**Work task**
Repeat exactly the lines from the start of the entries below through the line containing "- Aan hosting setup beginnen.". Omit the rest.

**Material for this task**

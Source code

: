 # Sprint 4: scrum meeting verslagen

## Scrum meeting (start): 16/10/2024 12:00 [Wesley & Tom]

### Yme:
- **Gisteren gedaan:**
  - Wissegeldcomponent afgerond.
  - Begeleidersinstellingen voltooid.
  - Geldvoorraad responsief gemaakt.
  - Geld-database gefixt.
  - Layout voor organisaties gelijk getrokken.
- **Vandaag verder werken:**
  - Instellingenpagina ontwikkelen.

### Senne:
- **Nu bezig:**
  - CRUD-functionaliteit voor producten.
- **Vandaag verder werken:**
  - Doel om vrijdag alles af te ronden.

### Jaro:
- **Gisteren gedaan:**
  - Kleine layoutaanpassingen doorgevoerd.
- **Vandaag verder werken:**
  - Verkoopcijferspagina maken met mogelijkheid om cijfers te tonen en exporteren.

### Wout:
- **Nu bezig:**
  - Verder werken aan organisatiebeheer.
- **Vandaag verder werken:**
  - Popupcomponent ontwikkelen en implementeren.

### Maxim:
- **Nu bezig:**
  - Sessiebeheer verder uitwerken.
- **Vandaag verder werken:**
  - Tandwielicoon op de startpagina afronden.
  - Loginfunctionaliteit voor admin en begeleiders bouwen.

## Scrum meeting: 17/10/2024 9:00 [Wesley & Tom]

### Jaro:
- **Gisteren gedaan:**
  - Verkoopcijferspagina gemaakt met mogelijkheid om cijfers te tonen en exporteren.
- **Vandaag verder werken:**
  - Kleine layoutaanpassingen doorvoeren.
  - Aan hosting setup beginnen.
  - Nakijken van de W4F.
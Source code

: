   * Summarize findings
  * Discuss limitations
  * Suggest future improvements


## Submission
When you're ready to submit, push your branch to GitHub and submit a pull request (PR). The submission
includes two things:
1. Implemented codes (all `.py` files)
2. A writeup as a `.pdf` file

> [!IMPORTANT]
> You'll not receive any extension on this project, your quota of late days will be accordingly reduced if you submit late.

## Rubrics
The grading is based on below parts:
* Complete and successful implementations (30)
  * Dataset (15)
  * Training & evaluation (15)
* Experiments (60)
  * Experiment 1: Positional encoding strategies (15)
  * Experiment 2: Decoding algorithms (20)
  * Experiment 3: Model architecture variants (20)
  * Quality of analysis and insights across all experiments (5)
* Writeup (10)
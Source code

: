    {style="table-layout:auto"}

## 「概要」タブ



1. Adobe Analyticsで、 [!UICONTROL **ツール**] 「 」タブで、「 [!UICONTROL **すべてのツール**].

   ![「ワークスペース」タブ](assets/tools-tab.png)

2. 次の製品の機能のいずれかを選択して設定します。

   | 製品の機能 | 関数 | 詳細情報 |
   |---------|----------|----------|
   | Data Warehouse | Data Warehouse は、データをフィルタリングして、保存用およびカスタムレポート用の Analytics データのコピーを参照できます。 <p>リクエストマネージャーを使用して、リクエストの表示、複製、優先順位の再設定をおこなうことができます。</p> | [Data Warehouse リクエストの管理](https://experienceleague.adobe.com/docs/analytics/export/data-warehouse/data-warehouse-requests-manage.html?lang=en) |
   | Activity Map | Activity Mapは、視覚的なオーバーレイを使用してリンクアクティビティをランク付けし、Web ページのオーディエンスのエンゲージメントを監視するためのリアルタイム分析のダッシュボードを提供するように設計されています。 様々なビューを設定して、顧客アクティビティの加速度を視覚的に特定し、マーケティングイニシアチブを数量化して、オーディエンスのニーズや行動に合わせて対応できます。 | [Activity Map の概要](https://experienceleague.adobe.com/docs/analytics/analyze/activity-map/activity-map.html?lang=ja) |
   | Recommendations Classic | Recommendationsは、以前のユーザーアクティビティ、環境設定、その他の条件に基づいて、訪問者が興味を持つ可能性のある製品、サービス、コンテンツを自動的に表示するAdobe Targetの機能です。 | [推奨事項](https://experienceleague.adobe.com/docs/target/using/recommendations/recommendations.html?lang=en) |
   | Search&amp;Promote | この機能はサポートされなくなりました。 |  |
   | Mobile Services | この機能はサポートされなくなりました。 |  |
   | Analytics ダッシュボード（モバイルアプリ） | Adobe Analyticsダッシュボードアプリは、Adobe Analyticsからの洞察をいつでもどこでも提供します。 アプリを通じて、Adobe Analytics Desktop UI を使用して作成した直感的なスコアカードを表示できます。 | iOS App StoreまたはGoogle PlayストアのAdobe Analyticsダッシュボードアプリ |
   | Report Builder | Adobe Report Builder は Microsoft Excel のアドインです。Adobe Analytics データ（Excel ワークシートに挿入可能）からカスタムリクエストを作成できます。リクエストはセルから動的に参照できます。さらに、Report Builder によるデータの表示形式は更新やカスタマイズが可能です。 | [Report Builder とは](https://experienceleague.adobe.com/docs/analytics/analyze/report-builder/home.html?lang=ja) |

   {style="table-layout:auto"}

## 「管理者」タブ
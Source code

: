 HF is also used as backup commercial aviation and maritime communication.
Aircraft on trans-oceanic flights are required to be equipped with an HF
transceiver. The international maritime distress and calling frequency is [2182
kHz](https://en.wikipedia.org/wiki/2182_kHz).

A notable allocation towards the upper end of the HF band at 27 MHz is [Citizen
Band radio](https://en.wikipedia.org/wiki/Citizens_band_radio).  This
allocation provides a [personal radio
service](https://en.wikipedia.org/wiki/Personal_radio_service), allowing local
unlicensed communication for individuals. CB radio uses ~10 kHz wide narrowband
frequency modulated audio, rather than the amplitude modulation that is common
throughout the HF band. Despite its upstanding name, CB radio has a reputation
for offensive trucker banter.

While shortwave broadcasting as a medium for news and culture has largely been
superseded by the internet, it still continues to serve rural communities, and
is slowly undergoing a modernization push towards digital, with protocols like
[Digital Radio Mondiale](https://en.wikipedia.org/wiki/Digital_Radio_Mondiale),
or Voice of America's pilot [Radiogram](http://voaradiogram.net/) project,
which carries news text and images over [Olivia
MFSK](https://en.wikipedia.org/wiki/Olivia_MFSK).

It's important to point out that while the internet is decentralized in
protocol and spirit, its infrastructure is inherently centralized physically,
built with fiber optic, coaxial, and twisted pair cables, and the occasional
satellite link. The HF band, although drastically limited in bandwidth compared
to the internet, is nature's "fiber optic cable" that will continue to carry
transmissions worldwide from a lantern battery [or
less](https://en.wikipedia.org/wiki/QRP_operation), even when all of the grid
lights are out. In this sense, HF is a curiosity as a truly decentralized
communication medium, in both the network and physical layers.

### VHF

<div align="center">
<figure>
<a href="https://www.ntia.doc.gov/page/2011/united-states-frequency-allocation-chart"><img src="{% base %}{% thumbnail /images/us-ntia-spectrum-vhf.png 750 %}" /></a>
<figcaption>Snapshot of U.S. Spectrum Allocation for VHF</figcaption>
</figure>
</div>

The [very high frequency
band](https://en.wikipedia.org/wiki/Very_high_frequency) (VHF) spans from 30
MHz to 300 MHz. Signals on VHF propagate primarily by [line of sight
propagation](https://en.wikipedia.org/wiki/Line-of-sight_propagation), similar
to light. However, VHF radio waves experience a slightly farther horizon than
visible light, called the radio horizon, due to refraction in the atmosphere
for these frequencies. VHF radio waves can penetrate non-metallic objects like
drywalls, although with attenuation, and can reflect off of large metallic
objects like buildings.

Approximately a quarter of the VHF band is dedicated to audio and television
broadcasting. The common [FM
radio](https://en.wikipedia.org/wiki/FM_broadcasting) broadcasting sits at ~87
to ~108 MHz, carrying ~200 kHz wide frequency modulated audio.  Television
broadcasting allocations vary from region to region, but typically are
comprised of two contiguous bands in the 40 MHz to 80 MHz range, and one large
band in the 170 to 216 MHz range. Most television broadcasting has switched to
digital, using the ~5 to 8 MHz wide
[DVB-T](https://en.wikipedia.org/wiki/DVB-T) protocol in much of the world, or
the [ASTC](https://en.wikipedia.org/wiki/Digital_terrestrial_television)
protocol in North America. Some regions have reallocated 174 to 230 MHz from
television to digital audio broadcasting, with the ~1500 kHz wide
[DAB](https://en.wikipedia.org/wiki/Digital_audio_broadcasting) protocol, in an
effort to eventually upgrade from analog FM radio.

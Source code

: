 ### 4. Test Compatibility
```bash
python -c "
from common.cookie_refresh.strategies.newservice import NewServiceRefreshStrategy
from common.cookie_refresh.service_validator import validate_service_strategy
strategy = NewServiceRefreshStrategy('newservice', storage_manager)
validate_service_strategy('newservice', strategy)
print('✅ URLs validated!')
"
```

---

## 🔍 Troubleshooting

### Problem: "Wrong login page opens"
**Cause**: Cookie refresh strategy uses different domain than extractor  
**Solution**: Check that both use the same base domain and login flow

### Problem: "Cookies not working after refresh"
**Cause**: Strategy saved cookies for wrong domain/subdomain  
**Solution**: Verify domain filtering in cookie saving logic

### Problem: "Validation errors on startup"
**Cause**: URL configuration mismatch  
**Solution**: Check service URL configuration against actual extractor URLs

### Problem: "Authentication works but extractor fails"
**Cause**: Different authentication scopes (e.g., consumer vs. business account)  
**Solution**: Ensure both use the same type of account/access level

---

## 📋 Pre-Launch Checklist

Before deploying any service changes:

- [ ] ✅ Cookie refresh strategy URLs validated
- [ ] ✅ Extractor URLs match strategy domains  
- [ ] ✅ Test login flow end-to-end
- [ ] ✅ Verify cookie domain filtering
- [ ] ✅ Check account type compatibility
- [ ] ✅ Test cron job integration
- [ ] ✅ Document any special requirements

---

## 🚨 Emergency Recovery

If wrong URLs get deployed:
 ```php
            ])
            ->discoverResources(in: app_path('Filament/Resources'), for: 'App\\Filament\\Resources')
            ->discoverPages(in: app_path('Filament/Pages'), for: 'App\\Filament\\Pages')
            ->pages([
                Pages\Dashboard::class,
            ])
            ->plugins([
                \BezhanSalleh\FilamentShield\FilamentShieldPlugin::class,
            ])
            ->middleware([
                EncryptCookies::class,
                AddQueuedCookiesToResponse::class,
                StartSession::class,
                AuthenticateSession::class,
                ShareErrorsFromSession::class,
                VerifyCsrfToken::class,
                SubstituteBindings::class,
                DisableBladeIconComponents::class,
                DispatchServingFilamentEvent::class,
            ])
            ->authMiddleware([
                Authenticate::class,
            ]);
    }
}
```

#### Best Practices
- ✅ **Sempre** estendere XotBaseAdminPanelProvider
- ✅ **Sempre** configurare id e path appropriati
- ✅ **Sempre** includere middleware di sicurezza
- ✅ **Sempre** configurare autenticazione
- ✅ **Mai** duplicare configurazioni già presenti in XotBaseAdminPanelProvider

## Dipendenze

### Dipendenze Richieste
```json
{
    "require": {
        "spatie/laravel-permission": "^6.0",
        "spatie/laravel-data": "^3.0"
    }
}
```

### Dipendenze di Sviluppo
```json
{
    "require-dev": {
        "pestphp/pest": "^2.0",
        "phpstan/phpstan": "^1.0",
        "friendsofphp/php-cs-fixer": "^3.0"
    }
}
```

**Written answer**
Source code

: # Sprint 4: scrum meeting verslagen

## Scrum meeting (start): 16/10/2024 12:00 [Wesley & Tom]

### Yme:
- **Gisteren gedaan:**
  - Wissegeldcomponent afgerond.
  - Begeleidersinstellingen voltooid.
  - Geldvoorraad responsief gemaakt.
  - Geld-database gefixt.
  - Layout voor organisaties gelijk getrokken.
- **Vandaag verder werken:**
  - Instellingenpagina ontwikkelen.

### Senne:
- **Nu bezig:**
  - CRUD-functionaliteit voor producten.
- **Vandaag verder werken:**
  - Doel om vrijdag alles af te ronden.

### Jaro:
- **Gisteren gedaan:**
  - Kleine layoutaanpassingen doorgevoerd.
- **Vandaag verder werken:**
  - Verkoopcijferspagina maken met mogelijkheid om cijfers te tonen en exporteren.

### Wout:
- **Nu bezig:**
  - Verder werken aan organisatiebeheer.
- **Vandaag verder werken:**
  - Popupcomponent ontwikkelen en implementeren.

### Maxim:
- **Nu bezig:**
  - Sessiebeheer verder uitwerken.
- **Vandaag verder werken:**
  - Tandwielicoon op de startpagina afronden.
  - Loginfunctionaliteit voor admin en begeleiders bouwen.

## Scrum meeting: 17/10/2024 9:00 [Wesley & Tom]

### Jaro:
- **Gisteren gedaan:**
  - Verkoopcijferspagina gemaakt met mogelijkheid om cijfers te tonen en exporteren.
- **Vandaag verder werken:**
  - Kleine layoutaanpassingen doorvoeren.
  - Aan hosting setup beginnen.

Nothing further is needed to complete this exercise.